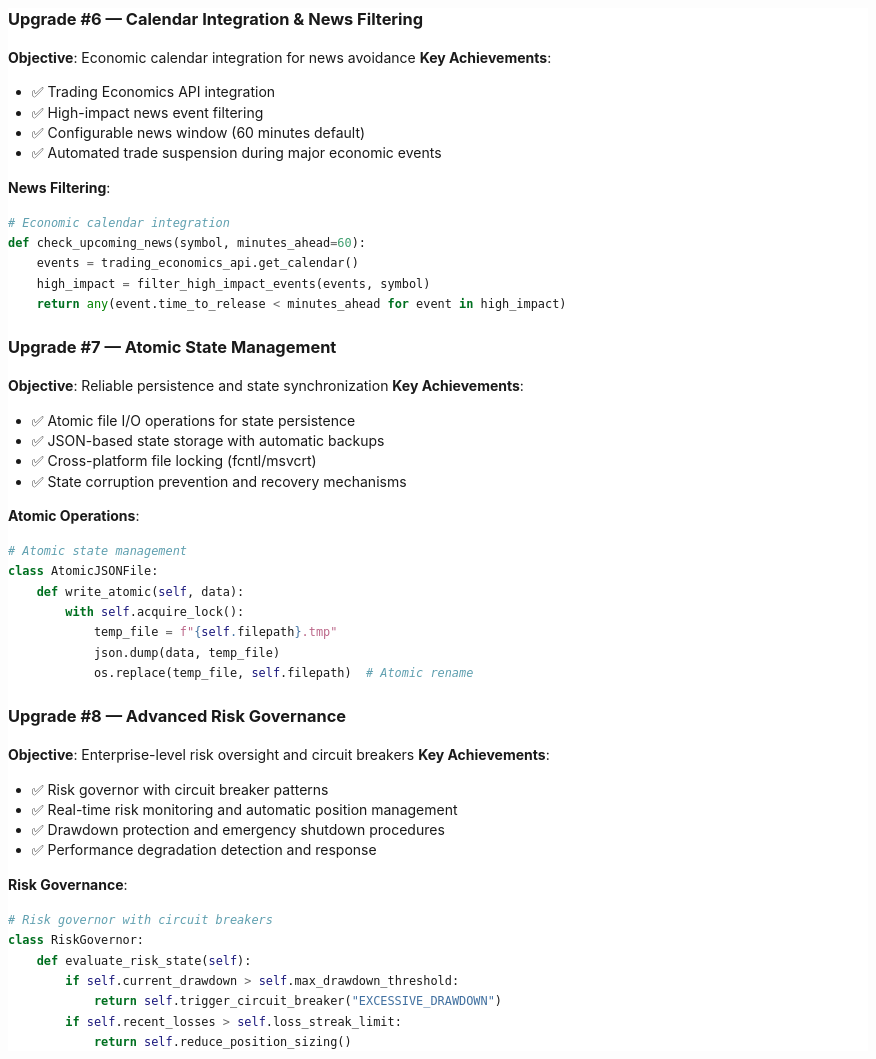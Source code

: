 ### Upgrade #6 — Calendar Integration & News Filtering

**Objective**: Economic calendar integration for news avoidance
**Key Achievements**:

- ✅ Trading Economics API integration
- ✅ High-impact news event filtering
- ✅ Configurable news window (60 minutes default)
- ✅ Automated trade suspension during major economic events

**News Filtering**:

```python
# Economic calendar integration
def check_upcoming_news(symbol, minutes_ahead=60):
    events = trading_economics_api.get_calendar()
    high_impact = filter_high_impact_events(events, symbol)
    return any(event.time_to_release < minutes_ahead for event in high_impact)
```

### Upgrade #7 — Atomic State Management

**Objective**: Reliable persistence and state synchronization
**Key Achievements**:

- ✅ Atomic file I/O operations for state persistence
- ✅ JSON-based state storage with automatic backups
- ✅ Cross-platform file locking (fcntl/msvcrt)
- ✅ State corruption prevention and recovery mechanisms

**Atomic Operations**:

```python
# Atomic state management
class AtomicJSONFile:
    def write_atomic(self, data):
        with self.acquire_lock():
            temp_file = f"{self.filepath}.tmp"
            json.dump(data, temp_file)
            os.replace(temp_file, self.filepath)  # Atomic rename
```

### Upgrade #8 — Advanced Risk Governance

**Objective**: Enterprise-level risk oversight and circuit breakers
**Key Achievements**:

- ✅ Risk governor with circuit breaker patterns
- ✅ Real-time risk monitoring and automatic position management
- ✅ Drawdown protection and emergency shutdown procedures
- ✅ Performance degradation detection and response

**Risk Governance**:

```python
# Risk governor with circuit breakers
class RiskGovernor:
    def evaluate_risk_state(self):
        if self.current_drawdown > self.max_drawdown_threshold:
            return self.trigger_circuit_breaker("EXCESSIVE_DRAWDOWN")
        if self.recent_losses > self.loss_streak_limit:
            return self.reduce_position_sizing()
```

^^^^

**Assigned task:**
Exclude every picture and restate the listing word for word.

**Output for this exercise:**
Source code

: ### Upgrade #6 — Calendar Integration & News Filtering

**Objective**: Economic calendar integration for news avoidance
**Key Achievements**:

- ✅ Trading Economics API integration
- ✅ High-impact news event filtering
- ✅ Configurable news window (60 minutes default)
- ✅ Automated trade suspension during major economic events

**News Filtering**:

```python
# Economic calendar integration
def check_upcoming_news(symbol, minutes_ahead=60):
    events = trading_economics_api.get_calendar()
    high_impact = filter_high_impact_events(events, symbol)
    return any(event.time_to_release < minutes_ahead for event in high_impact)
```

### Upgrade #7 — Atomic State Management

**Objective**: Reliable persistence and state synchronization
**Key Achievements**:

- ✅ Atomic file I/O operations for state persistence
- ✅ JSON-based state storage with automatic backups
- ✅ Cross-platform file locking (fcntl/msvcrt)
- ✅ State corruption prevention and recovery mechanisms

**Atomic Operations**:

```python
# Atomic state management
class AtomicJSONFile:
    def write_atomic(self, data):
        with self.acquire_lock():
            temp_file = f"{self.filepath}.tmp"
            json.dump(data, temp_file)
            os.replace(temp_file, self.filepath)  # Atomic rename
```

### Upgrade #8 — Advanced Risk Governance

**Objective**: Enterprise-level risk oversight and circuit breakers
**Key Achievements**:

- ✅ Risk governor with circuit breaker patterns
- ✅ Real-time risk monitoring and automatic position management
- ✅ Drawdown protection and emergency shutdown procedures
- ✅ Performance degradation detection and response

**Risk Governance**:

```python
# Risk governor with circuit breakers
class RiskGovernor:
    def evaluate_risk_state(self):
        if self.current_drawdown > self.max_drawdown_threshold:
            return self.trigger_circuit_breaker("EXCESSIVE_DRAWDOWN")
        if self.recent_losses > self.loss_streak_limit:
            return self.reduce_position_sizing()
```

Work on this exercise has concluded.